The ensemble cast is studded with top young members and alumni of Lyric Opera of Chicago's Ryan Center. Mezzo Emily Fons plays museum guide Sasha, whose husband, Masha, is sung by baritone Adrian Kramer, from the Canadian Opera Company's program. Their two characters dream of actually being able to live together in their own room. Tenor Paul LaRosa and baritone Paul Scholten, who play more sinister figures, are joined by bass Paul Corona as the payoff-expecting building super, Barabashkin.

Returning performers include bass Matt Boehler (a chilling and hilarious Leporello in COT's 2008 "Don Giovanni") and soprano Sarah Heaton from last year's "Death and the Powers: The Robots' Opera." Three other singers bow, with the whole cast selected by talent-spotter Dickie.

COT and Lyric stalwarts chorus master Errol Girdlestone, choreographer Eric Sean Fogel and lighting designer Julian Pike will round out the team of emerging director Mike Donahue, librettist Meg Miroshnik and set/costume designer Anya Klepikov.

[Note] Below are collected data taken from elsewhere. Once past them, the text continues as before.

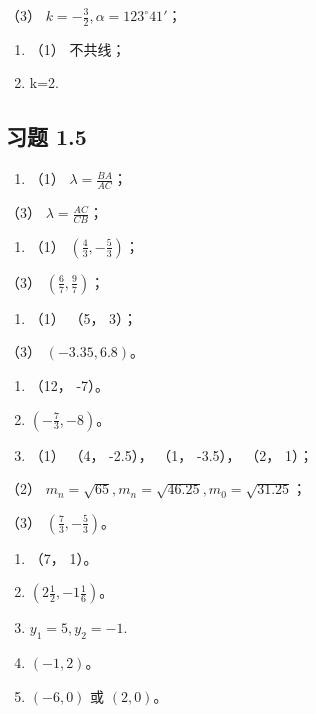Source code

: （3） \(k = -\frac{3}{2}, \alpha = 123^{\circ}41'\)；

\begin{enumerate}
\def\labelenumi{\arabic{enumi}.}
\setcounter{enumi}{8}
\item
  （1） 不共线；
\item
  k=2.
\end{enumerate}

\subsection{习题 1.5}\label{ux4e60ux9898-1.5}

\begin{enumerate}
\def\labelenumi{\arabic{enumi}.}
\tightlist
\item
  （1） \(\lambda = \frac{BA}{AC}\)；
\end{enumerate}

（3） \(\lambda = \frac{AC}{CB}\)；

\begin{enumerate}
\def\labelenumi{\arabic{enumi}.}
\setcounter{enumi}{1}
\tightlist
\item
  （1） \(\left(\frac{4}{3}, -\frac{5}{3}\right)\)；
\end{enumerate}

（3） \(\left(\frac{6}{7}, \frac{9}{7}\right)\)；

\begin{enumerate}
\def\labelenumi{\arabic{enumi}.}
\setcounter{enumi}{2}
\tightlist
\item
  （1） （5， 3）；
\end{enumerate}

（3） \((-3.35, 6.8)\)。

\begin{enumerate}
\def\labelenumi{\arabic{enumi}.}
\setcounter{enumi}{3}
\item
  （12， -7）。
\item
  \(\left(-\frac{7}{3},-8\right)\)。
\item
  （1） （4， -2.5）， （1， -3.5）， （2， 1）；
\end{enumerate}

（2）
\(m_{n} = \sqrt{65}, m_{n} = \sqrt{46.25}, m_{0} = \sqrt{31.25}\)；

（3） \(\left(\frac{7}{3}, -\frac{5}{3}\right)\)。

\begin{enumerate}
\def\labelenumi{\arabic{enumi}.}
\setcounter{enumi}{8}
\item
  （7， 1）。
\item
  \(\left(2\frac{1}{2}, -1\frac{1}{6}\right)\)。
\item
  \(y_{1} = 5, y_{2} = -1.\)
\item
  \((-1, 2)\)。
\item
  \((-6, 0)\) 或 \((2, 0)\)。
\end{enumerate}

Immediately after stepping outside himself with "Cheryomushki," the 53-year-old Shostakovich orchestrated/completed Mussorgsky's great, dark opera "Khovanshchina," wrote his central seventh and eighth quartets, and, a year or so later, his 13th symphony, "Babi Yar," his most stinging criticism of the Soviet Union and of anti-Semitism. Those are different worlds from this work, which is more akin perhaps to Shostakovich's 1927 "Tahiti Trot," his own version of "Tea for Two" from that gravely political and oh-so-socially conscious American musical "No, No, Nannette."

At last, thanks to COT, Shostakovich's cherry trees will finally bloom in Chicago.